Activity — Task for the records below: copy exactly from the first line on, stopping once the line with "A的要点是：熟悉常见可视化图" is copied, and leave out the pictures.

Supplied data —
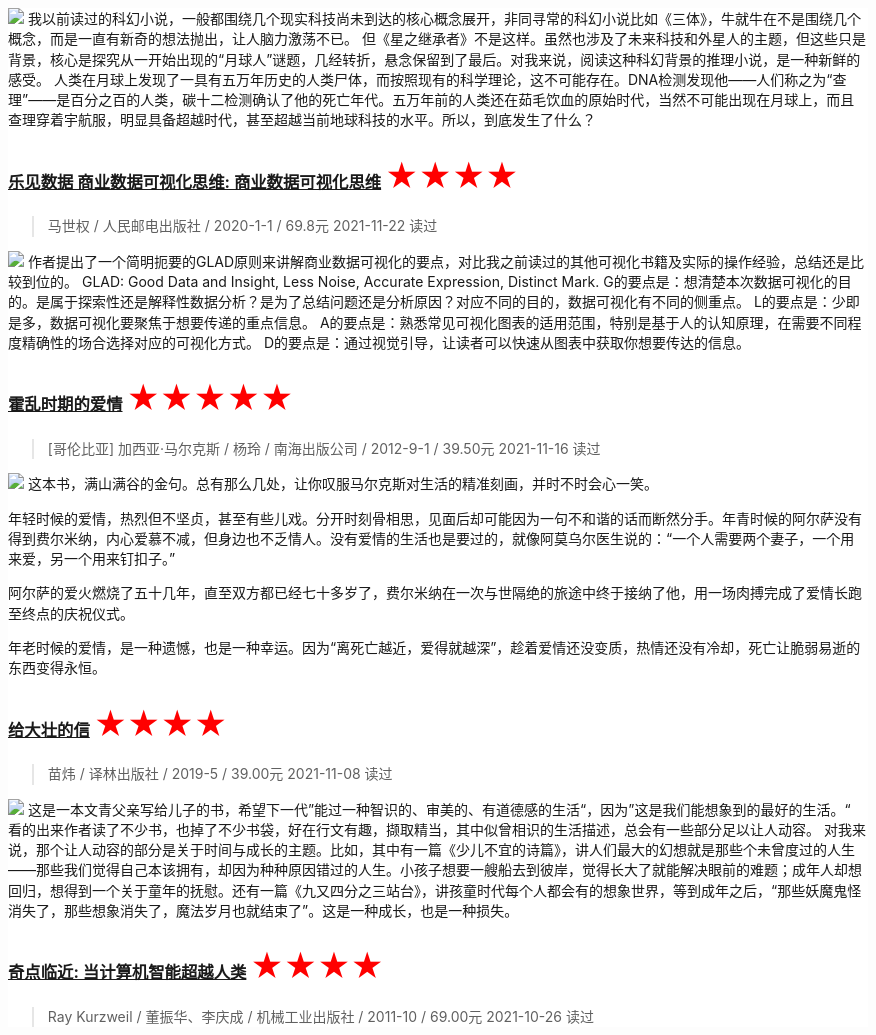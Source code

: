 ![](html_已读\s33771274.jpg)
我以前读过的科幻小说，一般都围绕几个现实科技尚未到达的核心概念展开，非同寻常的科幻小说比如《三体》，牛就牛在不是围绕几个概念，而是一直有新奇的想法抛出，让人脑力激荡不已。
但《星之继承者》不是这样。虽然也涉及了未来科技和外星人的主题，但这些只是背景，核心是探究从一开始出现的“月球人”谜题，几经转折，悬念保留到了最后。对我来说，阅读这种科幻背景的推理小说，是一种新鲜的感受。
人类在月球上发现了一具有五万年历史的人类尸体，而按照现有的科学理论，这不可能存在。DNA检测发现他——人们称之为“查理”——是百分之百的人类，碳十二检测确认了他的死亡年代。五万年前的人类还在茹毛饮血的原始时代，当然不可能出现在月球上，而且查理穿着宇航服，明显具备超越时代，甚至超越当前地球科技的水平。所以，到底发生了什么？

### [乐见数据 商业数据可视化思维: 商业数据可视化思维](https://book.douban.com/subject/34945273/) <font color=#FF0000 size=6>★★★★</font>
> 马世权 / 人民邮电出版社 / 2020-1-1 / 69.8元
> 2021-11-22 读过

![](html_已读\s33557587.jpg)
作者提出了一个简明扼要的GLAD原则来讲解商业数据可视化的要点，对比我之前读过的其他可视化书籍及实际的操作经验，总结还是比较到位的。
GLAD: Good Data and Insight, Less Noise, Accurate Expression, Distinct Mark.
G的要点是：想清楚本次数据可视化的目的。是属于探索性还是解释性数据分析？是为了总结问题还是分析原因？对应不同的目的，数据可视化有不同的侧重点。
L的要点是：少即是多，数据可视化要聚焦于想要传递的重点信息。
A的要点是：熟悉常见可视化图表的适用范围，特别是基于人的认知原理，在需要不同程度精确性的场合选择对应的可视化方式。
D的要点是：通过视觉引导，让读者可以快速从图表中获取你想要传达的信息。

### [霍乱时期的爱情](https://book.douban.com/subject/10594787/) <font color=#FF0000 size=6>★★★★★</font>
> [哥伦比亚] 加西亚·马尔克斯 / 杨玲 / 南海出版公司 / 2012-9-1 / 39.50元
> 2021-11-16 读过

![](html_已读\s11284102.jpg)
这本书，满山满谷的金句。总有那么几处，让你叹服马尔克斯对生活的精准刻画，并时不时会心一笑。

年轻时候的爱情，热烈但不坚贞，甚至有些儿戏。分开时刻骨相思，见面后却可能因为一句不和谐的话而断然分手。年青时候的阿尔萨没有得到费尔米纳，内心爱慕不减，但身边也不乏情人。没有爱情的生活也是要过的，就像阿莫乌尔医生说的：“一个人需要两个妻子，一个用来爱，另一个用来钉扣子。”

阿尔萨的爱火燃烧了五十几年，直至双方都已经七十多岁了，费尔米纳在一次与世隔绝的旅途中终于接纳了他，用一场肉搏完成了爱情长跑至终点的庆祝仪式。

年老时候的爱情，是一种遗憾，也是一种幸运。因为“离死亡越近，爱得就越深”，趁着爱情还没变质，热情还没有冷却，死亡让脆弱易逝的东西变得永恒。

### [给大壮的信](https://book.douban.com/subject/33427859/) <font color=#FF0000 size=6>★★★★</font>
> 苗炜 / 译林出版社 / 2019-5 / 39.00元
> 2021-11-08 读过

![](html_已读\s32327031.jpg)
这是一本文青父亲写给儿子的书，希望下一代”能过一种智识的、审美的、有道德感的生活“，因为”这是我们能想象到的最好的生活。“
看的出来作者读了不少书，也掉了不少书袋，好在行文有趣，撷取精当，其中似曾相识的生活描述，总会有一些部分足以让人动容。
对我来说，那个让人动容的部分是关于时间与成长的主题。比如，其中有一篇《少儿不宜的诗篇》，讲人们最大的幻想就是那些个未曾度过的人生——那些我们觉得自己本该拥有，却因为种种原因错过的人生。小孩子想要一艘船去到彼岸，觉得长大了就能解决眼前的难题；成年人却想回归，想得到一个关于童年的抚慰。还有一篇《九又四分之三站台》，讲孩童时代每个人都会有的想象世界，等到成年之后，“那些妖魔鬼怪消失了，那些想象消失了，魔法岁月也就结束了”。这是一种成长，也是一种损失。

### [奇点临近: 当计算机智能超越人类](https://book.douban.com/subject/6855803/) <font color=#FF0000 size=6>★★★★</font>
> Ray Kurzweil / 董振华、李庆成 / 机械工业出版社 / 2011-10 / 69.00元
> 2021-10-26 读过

Written solution —
Source code

: ![](html_已读\s33771274.jpg)
我以前读过的科幻小说，一般都围绕几个现实科技尚未到达的核心概念展开，非同寻常的科幻小说比如《三体》，牛就牛在不是围绕几个概念，而是一直有新奇的想法抛出，让人脑力激荡不已。
但《星之继承者》不是这样。虽然也涉及了未来科技和外星人的主题，但这些只是背景，核心是探究从一开始出现的“月球人”谜题，几经转折，悬念保留到了最后。对我来说，阅读这种科幻背景的推理小说，是一种新鲜的感受。
人类在月球上发现了一具有五万年历史的人类尸体，而按照现有的科学理论，这不可能存在。DNA检测发现他——人们称之为“查理”——是百分之百的人类，碳十二检测确认了他的死亡年代。五万年前的人类还在茹毛饮血的原始时代，当然不可能出现在月球上，而且查理穿着宇航服，明显具备超越时代，甚至超越当前地球科技的水平。所以，到底发生了什么？

### [乐见数据 商业数据可视化思维: 商业数据可视化思维](https://book.douban.com/subject/34945273/) <font color=#FF0000 size=6>★★★★</font>
> 马世权 / 人民邮电出版社 / 2020-1-1 / 69.8元
> 2021-11-22 读过

![](html_已读\s33557587.jpg)
作者提出了一个简明扼要的GLAD原则来讲解商业数据可视化的要点，对比我之前读过的其他可视化书籍及实际的操作经验，总结还是比较到位的。
GLAD: Good Data and Insight, Less Noise, Accurate Expression, Distinct Mark.
G的要点是：想清楚本次数据可视化的目的。是属于探索性还是解释性数据分析？是为了总结问题还是分析原因？对应不同的目的，数据可视化有不同的侧重点。
L的要点是：少即是多，数据可视化要聚焦于想要传递的重点信息。
A的要点是：熟悉常见可视化图表的适用范围，特别是基于人的认知原理，在需要不同程度精确性的场合选择对应的可视化方式。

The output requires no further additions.